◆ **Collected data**

※ ※ ※

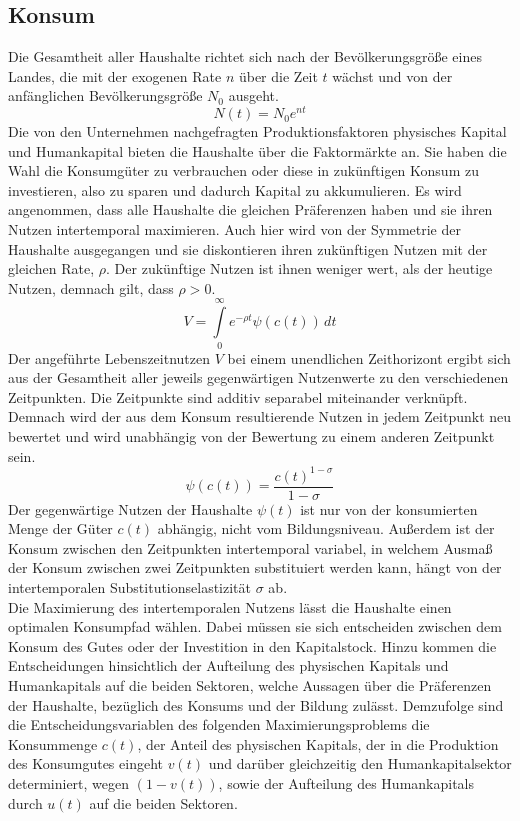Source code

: \subsection*{Konsum}
Die Gesamtheit aller Haushalte richtet sich nach der Bevölkerungsgröße eines Landes, die mit der exogenen Rate $n$ über die Zeit $t$ wächst und von der anfänglichen Bevölkerungsgröße $N_0$ ausgeht.  
%
\begin{equation}
	N(t)=N_0e^{nt}
	\label{eq:Bevolkerungsentwickung}
\end{equation}
%
Die von den Unternehmen nachgefragten Produktionsfaktoren physisches Kapital und Humankapital bieten die Haushalte über die Faktormärkte an. Sie haben die Wahl die Konsumgüter zu verbrauchen oder diese in zukünftigen Konsum zu investieren, also zu sparen und dadurch Kapital zu akkumulieren. 
Es wird angenommen, dass alle Haushalte die gleichen Präferenzen haben und sie ihren Nutzen intertemporal maximieren. Auch hier wird von der Symmetrie der Haushalte ausgegangen und sie diskontieren ihren zukünftigen Nutzen mit der gleichen Rate, $\rho$. Der zukünftige Nutzen ist ihnen weniger wert, als der heutige Nutzen, demnach gilt, dass $\rho>0$. 
%
\begin{equation}
	V=\int \limits_{0}^\infty  \! e^{-\rho t}\psi(c(t)) \, dt
\end{equation}
%
Der angeführte Lebenszeitnutzen $V$ bei einem unendlichen Zeithorizont ergibt sich aus der Gesamtheit aller jeweils gegenwärtigen Nutzenwerte zu den verschiedenen Zeitpunkten. Die Zeitpunkte sind additiv separabel miteinander verknüpft. Demnach wird der aus dem Konsum resultierende Nutzen in jedem Zeitpunkt neu bewertet und wird unabhängig von der Bewertung zu einem anderen Zeitpunkt sein.
%
\begin{equation}
	\psi(c(t))=\frac{c(t)^{1-\sigma}}{1-\sigma}
\end{equation} 
%
Der gegenwärtige Nutzen der Haushalte $\psi(t)$ ist nur von der konsumierten Menge der Güter $c(t)$ abhängig, nicht vom Bildungsniveau. Außerdem ist der Konsum zwischen den Zeitpunkten intertemporal variabel, in welchem Ausmaß der Konsum zwischen zwei Zeitpunkten substituiert werden kann, hängt von der intertemporalen Substitutionselastizität $\sigma$ ab.\\
%
Die Maximierung des intertemporalen Nutzens lässt die Haushalte einen optimalen Konsumpfad wählen. Dabei müssen sie sich entscheiden zwischen dem Konsum  des Gutes oder der Investition in den Kapitalstock. Hinzu kommen die Entscheidungen hinsichtlich der Aufteilung des physischen Kapitals und Humankapitals auf die beiden Sektoren, welche Aussagen über die Präferenzen der Haushalte, bezüglich des Konsums und der Bildung zulässt. Demzufolge sind die Entscheidungsvariablen des folgenden Maximierungsproblems die Konsummenge $c(t)$, der Anteil des physischen Kapitals, der in die Produktion des Konsumgutes eingeht $v(t)$ und darüber gleichzeitig den Humankapitalsektor determiniert, wegen $(1-v(t))$, sowie der Aufteilung des Humankapitals durch $u(t)$ auf die beiden Sektoren.\\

※ ※ ※

◆ **Directions**
Keep every word of the lines above unchanged in the copy, and omit the pictures.

◆ **Response below**
Source code

: \subsection*{Konsum}
Die Gesamtheit aller Haushalte richtet sich nach der Bevölkerungsgröße eines Landes, die mit der exogenen Rate $n$ über die Zeit $t$ wächst und von der anfänglichen Bevölkerungsgröße $N_0$ ausgeht.  
%
\begin{equation}
	N(t)=N_0e^{nt}
	\label{eq:Bevolkerungsentwickung}
\end{equation}
%
Die von den Unternehmen nachgefragten Produktionsfaktoren physisches Kapital und Humankapital bieten die Haushalte über die Faktormärkte an. Sie haben die Wahl die Konsumgüter zu verbrauchen oder diese in zukünftigen Konsum zu investieren, also zu sparen und dadurch Kapital zu akkumulieren. 
Es wird angenommen, dass alle Haushalte die gleichen Präferenzen haben und sie ihren Nutzen intertemporal maximieren. Auch hier wird von der Symmetrie der Haushalte ausgegangen und sie diskontieren ihren zukünftigen Nutzen mit der gleichen Rate, $\rho$. Der zukünftige Nutzen ist ihnen weniger wert, als der heutige Nutzen, demnach gilt, dass $\rho>0$. 
%
\begin{equation}
	V=\int \limits_{0}^\infty  \! e^{-\rho t}\psi(c(t)) \, dt
\end{equation}
%
Der angeführte Lebenszeitnutzen $V$ bei einem unendlichen Zeithorizont ergibt sich aus der Gesamtheit aller jeweils gegenwärtigen Nutzenwerte zu den verschiedenen Zeitpunkten. Die Zeitpunkte sind additiv separabel miteinander verknüpft. Demnach wird der aus dem Konsum resultierende Nutzen in jedem Zeitpunkt neu bewertet und wird unabhängig von der Bewertung zu einem anderen Zeitpunkt sein.
%
\begin{equation}
	\psi(c(t))=\frac{c(t)^{1-\sigma}}{1-\sigma}
\end{equation} 
%
Der gegenwärtige Nutzen der Haushalte $\psi(t)$ ist nur von der konsumierten Menge der Güter $c(t)$ abhängig, nicht vom Bildungsniveau. Außerdem ist der Konsum zwischen den Zeitpunkten intertemporal variabel, in welchem Ausmaß der Konsum zwischen zwei Zeitpunkten substituiert werden kann, hängt von der intertemporalen Substitutionselastizität $\sigma$ ab.\\
%
Die Maximierung des intertemporalen Nutzens lässt die Haushalte einen optimalen Konsumpfad wählen. Dabei müssen sie sich entscheiden zwischen dem Konsum  des Gutes oder der Investition in den Kapitalstock. Hinzu kommen die Entscheidungen hinsichtlich der Aufteilung des physischen Kapitals und Humankapitals auf die beiden Sektoren, welche Aussagen über die Präferenzen der Haushalte, bezüglich des Konsums und der Bildung zulässt. Demzufolge sind die Entscheidungsvariablen des folgenden Maximierungsproblems die Konsummenge $c(t)$, der Anteil des physischen Kapitals, der in die Produktion des Konsumgutes eingeht $v(t)$ und darüber gleichzeitig den Humankapitalsektor determiniert, wegen $(1-v(t))$, sowie der Aufteilung des Humankapitals durch $u(t)$ auf die beiden Sektoren.\\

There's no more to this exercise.